Could a grand alliance of left-wing and center-left parties deny Binyamin Netanyahu an unprecedented fifth term as prime minister?
Since the Knesset voted to dissolve itself early and head to new elections, slated for April 9th, incumbent premier Binyamin Netanyahu’s Likud has led the polls with a comfortable, double-digit lead.
While Netanyahu has led with an average of 29 to 30 seats in polls conducted this month, the Likud’s nearest competitors, by comparison, have averaged just 12 to 13 seats.
But a new poll shows that if the center-left and left-wing parties were to form an alliance, the new list would easily defeat the Likud and would be well-positioned to form the next governing coalition.
The poll, conducted by TNS Teleseker last week and published Sunday evening by Saloona, shows the Likud leading the pack with 28 seats – down from its present 30 mandates.
In a distant second is former IDF Chief of Staff Benny Gantz’s Israel Resilience Party (Hason Yisrael) with 15, followed by Yeshat Atid with 13 seats and the predominantly Arab Joint List and break-away Ta’al parties with a combined 12 mandates.
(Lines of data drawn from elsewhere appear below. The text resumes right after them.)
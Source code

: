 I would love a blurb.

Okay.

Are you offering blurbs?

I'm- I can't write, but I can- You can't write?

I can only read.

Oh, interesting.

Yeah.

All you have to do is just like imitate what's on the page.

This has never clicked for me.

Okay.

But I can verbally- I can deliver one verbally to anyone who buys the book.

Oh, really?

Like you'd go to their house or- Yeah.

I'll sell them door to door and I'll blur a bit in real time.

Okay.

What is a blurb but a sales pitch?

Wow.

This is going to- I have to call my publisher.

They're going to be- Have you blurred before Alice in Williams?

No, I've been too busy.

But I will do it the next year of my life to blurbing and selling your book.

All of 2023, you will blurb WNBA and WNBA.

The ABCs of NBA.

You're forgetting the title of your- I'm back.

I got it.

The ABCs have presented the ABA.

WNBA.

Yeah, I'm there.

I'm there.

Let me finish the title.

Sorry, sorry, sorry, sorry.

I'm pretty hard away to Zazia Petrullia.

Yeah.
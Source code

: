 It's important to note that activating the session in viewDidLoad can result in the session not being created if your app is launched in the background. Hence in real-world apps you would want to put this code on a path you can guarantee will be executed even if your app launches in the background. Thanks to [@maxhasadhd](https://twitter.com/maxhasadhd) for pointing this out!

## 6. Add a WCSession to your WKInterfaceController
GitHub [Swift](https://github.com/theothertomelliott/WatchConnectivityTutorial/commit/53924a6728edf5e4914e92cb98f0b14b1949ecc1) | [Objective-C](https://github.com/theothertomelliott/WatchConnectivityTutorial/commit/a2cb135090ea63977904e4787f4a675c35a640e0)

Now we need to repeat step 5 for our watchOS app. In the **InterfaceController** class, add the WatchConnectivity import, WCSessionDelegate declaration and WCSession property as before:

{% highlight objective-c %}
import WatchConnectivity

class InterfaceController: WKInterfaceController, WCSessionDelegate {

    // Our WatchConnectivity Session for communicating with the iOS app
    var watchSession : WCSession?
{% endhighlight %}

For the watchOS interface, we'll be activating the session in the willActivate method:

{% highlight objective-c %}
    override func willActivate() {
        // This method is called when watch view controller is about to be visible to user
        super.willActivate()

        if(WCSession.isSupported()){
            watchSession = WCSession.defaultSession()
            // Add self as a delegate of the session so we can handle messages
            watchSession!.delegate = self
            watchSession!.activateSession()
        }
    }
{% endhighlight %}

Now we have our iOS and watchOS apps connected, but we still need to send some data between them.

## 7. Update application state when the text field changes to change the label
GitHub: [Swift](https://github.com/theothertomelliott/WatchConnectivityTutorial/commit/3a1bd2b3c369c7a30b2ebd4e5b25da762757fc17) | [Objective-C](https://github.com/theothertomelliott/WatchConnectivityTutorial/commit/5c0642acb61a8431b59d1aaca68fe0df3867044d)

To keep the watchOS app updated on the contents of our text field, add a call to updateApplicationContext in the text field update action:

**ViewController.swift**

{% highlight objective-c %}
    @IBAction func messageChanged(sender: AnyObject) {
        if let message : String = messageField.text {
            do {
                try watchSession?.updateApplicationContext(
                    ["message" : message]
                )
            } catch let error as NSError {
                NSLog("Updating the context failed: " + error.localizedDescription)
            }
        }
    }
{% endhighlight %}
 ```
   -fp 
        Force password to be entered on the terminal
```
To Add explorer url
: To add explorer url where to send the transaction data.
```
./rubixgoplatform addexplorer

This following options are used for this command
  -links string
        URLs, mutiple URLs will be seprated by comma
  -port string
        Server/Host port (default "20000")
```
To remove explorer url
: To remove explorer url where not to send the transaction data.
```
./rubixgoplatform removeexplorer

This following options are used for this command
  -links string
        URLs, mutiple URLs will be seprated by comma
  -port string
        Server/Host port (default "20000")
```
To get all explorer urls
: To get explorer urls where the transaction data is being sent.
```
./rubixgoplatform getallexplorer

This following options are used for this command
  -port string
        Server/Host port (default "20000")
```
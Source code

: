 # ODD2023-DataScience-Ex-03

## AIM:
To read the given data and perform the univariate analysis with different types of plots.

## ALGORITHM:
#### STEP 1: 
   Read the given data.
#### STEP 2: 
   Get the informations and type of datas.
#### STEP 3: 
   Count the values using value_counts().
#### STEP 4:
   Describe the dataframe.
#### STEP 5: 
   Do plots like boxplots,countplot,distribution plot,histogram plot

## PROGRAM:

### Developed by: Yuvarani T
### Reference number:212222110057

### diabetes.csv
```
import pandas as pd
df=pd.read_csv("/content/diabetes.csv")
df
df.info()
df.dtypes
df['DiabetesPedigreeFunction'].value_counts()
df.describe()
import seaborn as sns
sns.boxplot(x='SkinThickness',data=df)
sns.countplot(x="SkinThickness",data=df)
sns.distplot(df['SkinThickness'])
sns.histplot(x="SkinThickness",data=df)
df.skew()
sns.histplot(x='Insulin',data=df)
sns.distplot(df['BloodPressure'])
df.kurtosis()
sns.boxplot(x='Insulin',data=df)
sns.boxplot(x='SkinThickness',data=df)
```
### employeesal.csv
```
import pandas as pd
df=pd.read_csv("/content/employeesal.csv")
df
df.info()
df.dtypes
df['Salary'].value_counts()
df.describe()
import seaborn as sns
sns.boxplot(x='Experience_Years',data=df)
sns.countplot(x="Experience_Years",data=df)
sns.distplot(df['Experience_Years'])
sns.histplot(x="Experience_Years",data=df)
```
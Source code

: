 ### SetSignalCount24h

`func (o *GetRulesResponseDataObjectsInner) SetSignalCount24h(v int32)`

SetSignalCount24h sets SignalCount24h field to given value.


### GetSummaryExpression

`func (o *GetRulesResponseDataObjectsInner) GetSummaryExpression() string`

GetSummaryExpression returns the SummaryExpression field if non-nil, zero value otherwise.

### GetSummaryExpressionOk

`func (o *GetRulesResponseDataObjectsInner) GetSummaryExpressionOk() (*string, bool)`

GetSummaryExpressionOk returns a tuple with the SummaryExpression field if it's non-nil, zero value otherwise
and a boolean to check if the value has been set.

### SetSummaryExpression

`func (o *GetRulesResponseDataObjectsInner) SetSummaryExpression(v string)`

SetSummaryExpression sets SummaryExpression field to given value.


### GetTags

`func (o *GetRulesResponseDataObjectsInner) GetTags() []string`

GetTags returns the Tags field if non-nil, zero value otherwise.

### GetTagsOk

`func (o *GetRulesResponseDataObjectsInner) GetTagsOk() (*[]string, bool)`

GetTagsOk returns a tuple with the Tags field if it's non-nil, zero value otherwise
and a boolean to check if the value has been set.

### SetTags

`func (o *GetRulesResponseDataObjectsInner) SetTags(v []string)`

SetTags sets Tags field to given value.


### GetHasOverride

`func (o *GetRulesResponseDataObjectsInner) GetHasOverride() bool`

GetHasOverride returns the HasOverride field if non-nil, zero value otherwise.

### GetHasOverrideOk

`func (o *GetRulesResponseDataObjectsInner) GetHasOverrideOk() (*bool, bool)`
The New Right faction of Education Minister Naftali Bennett would win nine seats, while Labor would plummet from 18 seats to just eight.
Among the haredi factions, United Torah Judaism would rise if new elections were held today, growing from six mandates to seven, while Shas would fall from seven seats to five.
The far-left Meretz party would win five seats, as would former Yisrael Beytenu MK Orly Levy’s new Gesher faction, and the Kulanu party. Yisrael Beytenu would sink to just four seats, barely crossing the electoral threshold, as would the Jewish Home. Tzipi Livni’s Hatnuah, formerly a partner in the Zionist Union alliance with Labor, would fail to cross the threshold.
If Yesh Atid and Israel Resilience ran on a joint list along with former IDF Chief of Staff Gabby Asheknazi, however, the poll found, the alliance would defeat the Likud, winning 34 seats to just 26 for the Likud. The New Right would lose one seat in this scenario, winning eight rather than nine seats, while Labor would win seven instead of eight mandates. Kulanu would sink to four mandates, as would Gesher.
Should Labor, former Defense Minister Moshe Yaalon’s Telem party, Tzipi Livni’s Hatnuah, and former premier Ehud Barak also join the grand alliance, the new list would net a whopping 40 seats.
Under such a scenario, the Likud would win 29 mandates, while the Joint List and Ta’al factions would fall to just 11 seats total, the New Right would win nine seats, while Kulanu, Shas, Meretz, Yisrael Beytenu, Gesher, and the Jewish Home would win four each.
Netanyahu’s current coalition partners – which now hold a combined 61 seats for a razor-thin Knesset majority – would win just 57 seats in this scenario.